## WORK INSTRUCTIONS
Output every entry exactly, without any pictures.

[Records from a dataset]
════════

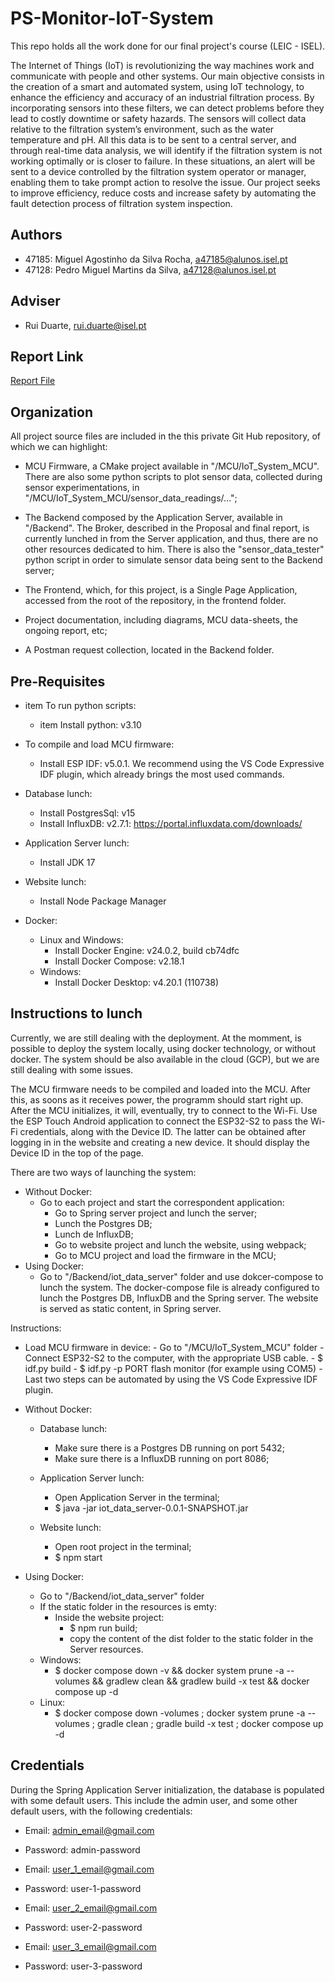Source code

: # PS-Monitor-IoT-System

This repo holds all the work done for our final project's course (LEIC - ISEL).

The Internet of Things (IoT) is revolutionizing the way machines work and communicate
with people and other systems. Our main objective consists in the creation of a smart
and automated system, using IoT technology, to enhance the efficiency and accuracy of
an industrial filtration process. By incorporating sensors into these filters, we can detect
problems before they lead to costly downtime or safety hazards. The sensors will collect
data relative to the filtration system’s environment, such as the water temperature and pH.
All this data is to be sent to a central server, and through real-time data analysis, we will
identify if the filtration system is not working optimally or is closer to failure. In these
situations, an alert will be sent to a device controlled by the filtration system operator or
manager, enabling them to take prompt action to resolve the issue. Our project seeks to
improve efficiency, reduce costs and increase safety by automating the fault detection process
of filtration system inspection.

## Authors
- 47185: Miguel Agostinho da Silva Rocha, a47185@alunos.isel.pt
- 47128: Pedro Miguel Martins da Silva, a47128@alunos.isel.pt

## Adviser
- Rui Duarte, rui.duarte@isel.pt

## Report Link
[Report File](https://github.com/MiguelRocha2001/PS-Monitor-IoT-System/blob/28923a7e613863f42d6bdd0ddda71b1fbc411487/IoT_System_for_pH_Monitoring_in_Industrial_Facilities_NEW_TEMPLATE-11.pdf)

## Organization
All project source files are included in the this private Git Hub repository, of which we can highlight:

- MCU Firmware, a CMake project available in "/MCU/IoT\_System\_MCU". There are also some python scripts to plot sensor data, collected during sensor experimentations, in "/MCU/IoT\_System\_MCU/sensor\_data\_readings/...";
    
- The Backend composed by the Application Server, available in "/Backend". The Broker, described in the Proposal and final report, is currently lunched in from the Server application, and thus, there are no other resources dedicated to him. There is also the "sensor\_data\_tester" python script in order to simulate sensor data being sent to the Backend server;
    
- The Frontend, which, for this project, is a Single Page Application, accessed from the root of the repository, in the frontend folder.

- Project documentation, including diagrams, MCU data-sheets, the ongoing report, etc;

- A Postman request collection, located in the Backend folder.

## Pre-Requisites
- item To run python scripts:
    - item Install python: v3.10

- To compile and load MCU firmware:
    - Install ESP IDF: v5.0.1. We recommend using the VS Code Expressive IDF plugin, which already brings the most used commands.

- Database lunch:
    - Install PostgresSql: v15
    - Install InfluxDB: v2.7.1: https://portal.influxdata.com/downloads/

- Application Server lunch:
    - Install JDK 17
    
- Website lunch:
    - Install Node Package Manager

- Docker:
    - Linux and Windows:
        - Install Docker Engine: v24.0.2, build cb74dfc
        - Install Docker Compose: v2.18.1
    - Windows:
        - Install Docker Desktop: v4.20.1 (110738)

## Instructions to lunch
Currently, we are still dealing with the deployment. At the momment, is possible to deploy the system locally, using docker technology, or without docker. The system should be also available in the cloud (GCP), but we are still dealing with some issues.

The MCU firmware needs to be compiled and loaded into the MCU. After this, as soons as it receives power, the programm should start right up.
After the MCU initializes, it will, eventually, try to connect to the Wi-Fi. Use the ESP Touch Android application to connect the ESP32-S2 to pass the Wi-Fi credentials, along with the Device ID. The latter can be obtained after logging in in the website and creating a new device. It should display the Device ID in the top of the page.

There are two ways of launching the system:
- Without Docker:
    - Go to each project and start the correspondent application:
        - Go to Spring server project and lunch the server;
        - Lunch the Postgres DB;
        - Lunch de InfluxDB;
        - Go to website project and lunch the website, using webpack;
        - Go to MCU project and load the firmware in the MCU;
- Using Docker:
    - Go to "/Backend/iot\_data\_server" folder and use dokcer-compose to lunch the system. The docker-compose file is already configured to lunch the Postgres DB, InfluxDB and the Spring server. The website is served as static content, in Spring server.

Instructions:
- Load MCU firmware in device:
        - Go to "/MCU/IoT\_System\_MCU" folder
        - Connect ESP32-S2 to the computer, with the appropriate USB cable.
        - \$ idf.py build
        - \$ idf.py -p PORT flash monitor (for example using COM5)
        - Last two steps can be automated by using the VS Code Expressive IDF plugin.

- Without Docker:
    - Database lunch:
        - Make sure there is a Postgres DB running on port 5432;
        - Make sure there is a InfluxDB running on port 8086;
    - Application Server lunch:
        - Open Application Server in the terminal;
        - \$ java -jar iot_data_server-0.0.1-SNAPSHOT.jar
    
    - Website lunch:
        - Open root project in the terminal;
        - \$ npm start

- Using Docker:
    - Go to "/Backend/iot\_data\_server" folder
    - If the static folder in the resources is emty:
        - Inside the website project:
            - $ npm run build;
            - copy the content of the dist folder to the static folder in the Server resources.
    - Windows:
        - \$ docker compose down -v && docker system prune -a --volumes && gradlew clean && gradlew build -x test && docker compose up -d
    - Linux:
        - \$ docker compose down -volumes ; docker system prune -a --volumes ; gradle clean ; gradle build -x test ; docker compose up -d

## Credentials

During the Spring Application Server initialization, the database is populated with some default users. This include the admin user, and some other default users, with the following credentials:

- Email: admin_email@gmail.com
- Password: admin-password

- Email: user_1_email@gmail.com
- Password: user-1-password

- Email: user_2_email@gmail.com
- Password: user-2-password

- Email: user_3_email@gmail.com
- Password: user-3-password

════════

## COMPLETED EXERCISE
Source code

: # PS-Monitor-IoT-System

This repo holds all the work done for our final project's course (LEIC - ISEL).

The Internet of Things (IoT) is revolutionizing the way machines work and communicate
with people and other systems. Our main objective consists in the creation of a smart
and automated system, using IoT technology, to enhance the efficiency and accuracy of
an industrial filtration process. By incorporating sensors into these filters, we can detect
problems before they lead to costly downtime or safety hazards. The sensors will collect
data relative to the filtration system’s environment, such as the water temperature and pH.
All this data is to be sent to a central server, and through real-time data analysis, we will
identify if the filtration system is not working optimally or is closer to failure. In these
situations, an alert will be sent to a device controlled by the filtration system operator or
manager, enabling them to take prompt action to resolve the issue. Our project seeks to
improve efficiency, reduce costs and increase safety by automating the fault detection process
of filtration system inspection.

## Authors
- 47185: Miguel Agostinho da Silva Rocha, a47185@alunos.isel.pt
- 47128: Pedro Miguel Martins da Silva, a47128@alunos.isel.pt

## Adviser
- Rui Duarte, rui.duarte@isel.pt

## Report Link
[Report File](https://github.com/MiguelRocha2001/PS-Monitor-IoT-System/blob/28923a7e613863f42d6bdd0ddda71b1fbc411487/IoT_System_for_pH_Monitoring_in_Industrial_Facilities_NEW_TEMPLATE-11.pdf)

## Organization
All project source files are included in the this private Git Hub repository, of which we can highlight:

- MCU Firmware, a CMake project available in "/MCU/IoT\_System\_MCU". There are also some python scripts to plot sensor data, collected during sensor experimentations, in "/MCU/IoT\_System\_MCU/sensor\_data\_readings/...";
    
- The Backend composed by the Application Server, available in "/Backend". The Broker, described in the Proposal and final report, is currently lunched in from the Server application, and thus, there are no other resources dedicated to him. There is also the "sensor\_data\_tester" python script in order to simulate sensor data being sent to the Backend server;
    
- The Frontend, which, for this project, is a Single Page Application, accessed from the root of the repository, in the frontend folder.

- Project documentation, including diagrams, MCU data-sheets, the ongoing report, etc;

- A Postman request collection, located in the Backend folder.

## Pre-Requisites
- item To run python scripts:
    - item Install python: v3.10

- To compile and load MCU firmware:
    - Install ESP IDF: v5.0.1. We recommend using the VS Code Expressive IDF plugin, which already brings the most used commands.

- Database lunch:
    - Install PostgresSql: v15
    - Install InfluxDB: v2.7.1: https://portal.influxdata.com/downloads/

- Application Server lunch:
    - Install JDK 17
    
- Website lunch:
    - Install Node Package Manager

- Docker:
    - Linux and Windows:
        - Install Docker Engine: v24.0.2, build cb74dfc
        - Install Docker Compose: v2.18.1
    - Windows:
        - Install Docker Desktop: v4.20.1 (110738)

## Instructions to lunch
Currently, we are still dealing with the deployment. At the momment, is possible to deploy the system locally, using docker technology, or without docker. The system should be also available in the cloud (GCP), but we are still dealing with some issues.

The MCU firmware needs to be compiled and loaded into the MCU. After this, as soons as it receives power, the programm should start right up.
After the MCU initializes, it will, eventually, try to connect to the Wi-Fi. Use the ESP Touch Android application to connect the ESP32-S2 to pass the Wi-Fi credentials, along with the Device ID. The latter can be obtained after logging in in the website and creating a new device. It should display the Device ID in the top of the page.

There are two ways of launching the system:
- Without Docker:
    - Go to each project and start the correspondent application:
        - Go to Spring server project and lunch the server;
        - Lunch the Postgres DB;
        - Lunch de InfluxDB;
        - Go to website project and lunch the website, using webpack;
        - Go to MCU project and load the firmware in the MCU;
- Using Docker:
    - Go to "/Backend/iot\_data\_server" folder and use dokcer-compose to lunch the system. The docker-compose file is already configured to lunch the Postgres DB, InfluxDB and the Spring server. The website is served as static content, in Spring server.

Instructions:
- Load MCU firmware in device:
        - Go to "/MCU/IoT\_System\_MCU" folder
        - Connect ESP32-S2 to the computer, with the appropriate USB cable.
        - \$ idf.py build
        - \$ idf.py -p PORT flash monitor (for example using COM5)
        - Last two steps can be automated by using the VS Code Expressive IDF plugin.

- Without Docker:
    - Database lunch:
        - Make sure there is a Postgres DB running on port 5432;
        - Make sure there is a InfluxDB running on port 8086;
    - Application Server lunch:
        - Open Application Server in the terminal;
        - \$ java -jar iot_data_server-0.0.1-SNAPSHOT.jar
    
    - Website lunch:
        - Open root project in the terminal;
        - \$ npm start

- Using Docker:
    - Go to "/Backend/iot\_data\_server" folder
    - If the static folder in the resources is emty:
        - Inside the website project:
            - $ npm run build;
            - copy the content of the dist folder to the static folder in the Server resources.
    - Windows:
        - \$ docker compose down -v && docker system prune -a --volumes && gradlew clean && gradlew build -x test && docker compose up -d
    - Linux:
        - \$ docker compose down -volumes ; docker system prune -a --volumes ; gradle clean ; gradle build -x test ; docker compose up -d

## Credentials

During the Spring Application Server initialization, the database is populated with some default users. This include the admin user, and some other default users, with the following credentials:

- Email: admin_email@gmail.com
- Password: admin-password

- Email: user_1_email@gmail.com
- Password: user-1-password

- Email: user_2_email@gmail.com
- Password: user-2-password

- Email: user_3_email@gmail.com
- Password: user-3-password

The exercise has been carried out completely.